Acute pancreatitis (AP) is a severe disease with high mortality and uncertain prognosis. The reason for this is its diverse etiology and the unpredictable course of the disease. Oxidative stress, inflammation, and other pathophysiological processes, such as apoptosis and necrosis, have been related with AP and are accountable for morphological changes of the pancreas in the progress of AP [1]. The etiology, pathogenesis, and progression of acute pancreatitis are the subjects of numerous experimental and clinical studies [2]. Autodigestion of pancreatic tissue, which is the reason for AP, is a process dependent on early activation of inert zymogens into active digestive enzymes. In AP, digestive enzymes work not only within the pancreatic tissue, but also penetrate into blood vessels and are transported through the bloodstream to all body tissues [3]. The literature describes over 80 factors responsible for the development of AP [4,5]. The etiology of AP, apart from alcohol abuse and cholelithiasis, may also include a vascular component responsible for pancreatic ischemia [6]. However, the most frequent etiology is cholelithiasis, which accounts for 30%–60% of cases [4,7,8,9,10]. The majority of cases of cholelithiasis are discovered during ultrasound examination of the abdomen, but detecting minor deposits in the biliary duct or peripapillary changes (e.g., tumors) is possible thanks to endoscopic ultrasound examination (EUS). Since imaging techniques have improved, enabling the detection of micro-cholelithiasis and the so-called biliary sludge (a term used in exchange with micro-cholelithiasis), the percentage of patients with undiagnosed etiology, or idiopathic AP, has decreased considerably [9,10,11].

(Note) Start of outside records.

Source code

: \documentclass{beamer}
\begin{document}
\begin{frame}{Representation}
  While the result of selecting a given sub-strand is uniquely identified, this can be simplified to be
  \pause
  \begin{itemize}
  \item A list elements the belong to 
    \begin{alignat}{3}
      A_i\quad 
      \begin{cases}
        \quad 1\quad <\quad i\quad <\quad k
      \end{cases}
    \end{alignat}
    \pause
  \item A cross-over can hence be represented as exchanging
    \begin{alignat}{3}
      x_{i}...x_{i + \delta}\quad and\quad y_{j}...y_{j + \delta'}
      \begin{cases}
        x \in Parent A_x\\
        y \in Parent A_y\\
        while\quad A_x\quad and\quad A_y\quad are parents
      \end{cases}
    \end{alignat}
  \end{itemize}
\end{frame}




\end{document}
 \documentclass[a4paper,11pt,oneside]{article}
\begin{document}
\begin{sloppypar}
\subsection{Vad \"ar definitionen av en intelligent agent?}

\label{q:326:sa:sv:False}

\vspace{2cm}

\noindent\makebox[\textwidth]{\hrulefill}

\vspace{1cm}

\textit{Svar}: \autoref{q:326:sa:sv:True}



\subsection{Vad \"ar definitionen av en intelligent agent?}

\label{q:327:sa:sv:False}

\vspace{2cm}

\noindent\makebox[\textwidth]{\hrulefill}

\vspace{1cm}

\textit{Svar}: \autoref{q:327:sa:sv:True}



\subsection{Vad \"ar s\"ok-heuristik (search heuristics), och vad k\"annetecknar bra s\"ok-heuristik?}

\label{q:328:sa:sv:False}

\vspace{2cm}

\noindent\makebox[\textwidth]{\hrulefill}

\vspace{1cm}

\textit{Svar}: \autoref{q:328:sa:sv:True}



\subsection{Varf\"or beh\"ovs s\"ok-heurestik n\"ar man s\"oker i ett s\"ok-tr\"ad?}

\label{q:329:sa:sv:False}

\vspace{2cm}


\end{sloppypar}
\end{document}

Recent studies indicate that micro-cholelithiasis may induce AP regardless of the presence of macroscopically-visible gallstones [11]. It has been demonstrated that micro-cholelithiasis, the sphincter of Oddi dysfunction (SOD), anatomical dysfunctions in pancreatic morphology, and genetic mutations are among the main causes of AP initially recognized as idiopathic [8,10,12,13,14]. Among the examinations recommended to exclude micro-cholelithiasis are microscopic examinations of bile and EUS. Currently, with regard to non-invasive imaging, magnetic resonance cholangiopancreatography (MRCP) plays a considerable role [7,10,15].

Cholelithiasis develops when the normal ratio of bile acids to cholesterol concentration in bile is disturbed [11,16,17,18]. Acids that arise from cholesterol as a precursor are called primary bile acids; among them, the most important ones are cholic acid and chenodeoxycholic acid. Under the influence of intestinal bacteria, primary bile acids undergo dehydroxylation and deconjugation, transforming into secondary and tertiary bile acids. The main secondary bile acids in humans are deoxycholic and lithocholic acids, and the main tertiary bile acids are ursodeoxycholic and sulpholithocholic [16]. The reserve of bile acids in physiological conditions is relatively constant and is subject to continuous intestinal-hepatic circulation. Blood concentrations of bile acids are considered indicators of hepatic activity. Within 24 h, the liver removes about 20 g of bile salts from the blood.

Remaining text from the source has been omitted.